Local, Organic, Sustainable, YUMMY

It's official. Folks in Ontario really do care about the environment, the food they put into their bodies, and the way farm workers (both humans and animals) are treated. A new public opinion poll released today by the Friends of the Greenbelt says that most (91%) of the residents around the Greenbelt would buy locally grown food, if it were easily accessible.

Toronto-based non-profit organization Local Food Plus is here to help with that. They've set up a rigorous certification process for farmers in Ontario that identifies their food as "sustainable": financially viable for all stakeholders, primarily local and regional, ecologically responsible in its operations, socially responsible and respectful of humans and other species.
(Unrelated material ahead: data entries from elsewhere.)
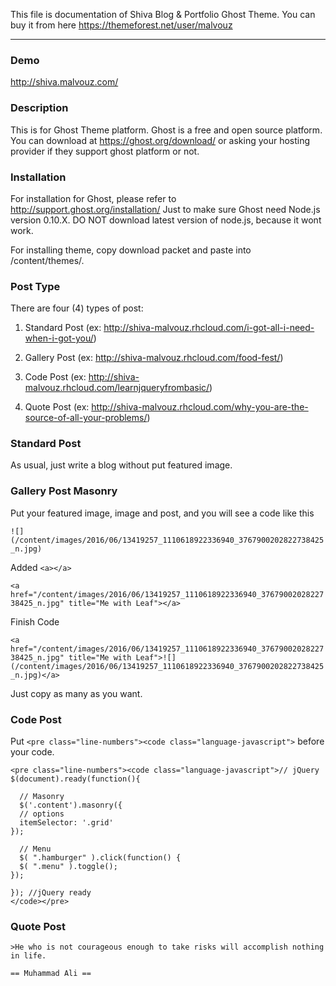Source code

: This file is documentation of Shiva Blog & Portfolio Ghost Theme. You can buy it from here https://themeforest.net/user/malvouz

------

### Demo
http://shiva.malvouz.com/

### Description
This is for Ghost Theme platform. Ghost is a free and open source platform. You can download at https://ghost.org/download/ or asking your hosting provider if they support ghost platform or not.

### Installation
For installation for Ghost, please refer to http://support.ghost.org/installation/ Just to make sure Ghost need Node.js version 0.10.X. DO NOT download latest version of node.js, because it wont work.

For installing theme, copy download packet and paste into /content/themes/.


### Post Type
There are four (4) types of post:

1. Standard Post (ex: http://shiva-malvouz.rhcloud.com/i-got-all-i-need-when-i-got-you/)

2. Gallery Post (ex: http://shiva-malvouz.rhcloud.com/food-fest/)

3. Code Post (ex: http://shiva-malvouz.rhcloud.com/learnjqueryfrombasic/)


4. Quote Post (ex: http://shiva-malvouz.rhcloud.com/why-you-are-the-source-of-all-your-problems/)

### Standard Post

As usual, just write a blog without put featured image.

### Gallery Post Masonry

Put your featured image, image and post, and you will see a code like this

`![](/content/images/2016/06/13419257_1110618922336940_3767900202822738425_n.jpg)`

Added `<a></a>`

`<a href="/content/images/2016/06/13419257_1110618922336940_3767900202822738425_n.jpg" title="Me with Leaf"></a>`

Finish Code

`<a href="/content/images/2016/06/13419257_1110618922336940_3767900202822738425_n.jpg" title="Me with Leaf">![](/content/images/2016/06/13419257_1110618922336940_3767900202822738425_n.jpg)</a>`

Just copy as many as you want.

### Code Post

Put  `<pre class="line-numbers"><code class="language-javascript">` before your code.

```
<pre class="line-numbers"><code class="language-javascript">// jQuery
$(document).ready(function(){

  // Masonry
  $('.content').masonry({
  // options
  itemSelector: '.grid'
});

  // Menu
  $( ".hamburger" ).click(function() {
  $( ".menu" ).toggle();
});

}); //jQuery ready
</code></pre>
```

### Quote Post

```
>He who is not courageous enough to take risks will accomplish nothing in life.

== Muhammad Ali ==
```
With the end of summer comes the end of most farmer's markets, and this new initiative by Local Food Plus will give Torontonians the opportunity to continue with their local menu. It has other advantages too, like keeping Ontario produce in Ontario, rather than shipping it to where the market demands it (which is, ironically, not here in Ontario, since much of our produce is shipped from south of the border).

"The Norfolk growers ship their apples to the U.K," explains Fiesta Farms owner, Joseph Virgona.
"It's crazy. They're being pushed out of the Ontario market by Washington State apples and Chinese apples. So they look east and push the U.K. apple growers out of their market." Eating locally grown food also supports the family farms that are at risk of going out of business.

Local Food Plus announced today that they're joining forces with Fiesta Farms (Christie and Dupont area), Toronto's largest independent grocery store. They also have contracts with Il Fornello, and the University of Toronto. The City is considering using LFP-certified goods for 50% of the food it buys through city-operated daycares, nursing homes and other venues.

This weekend, as you're perusing the aisles for your Thanksgiving ingredients, look at where that food is from. It's harvest time in Ontario, and local produce like apples, pears, broccoli, cauliflower, squash, pumpkins, grapes, etc. are now at their most affordable, healthiest and tastiest point!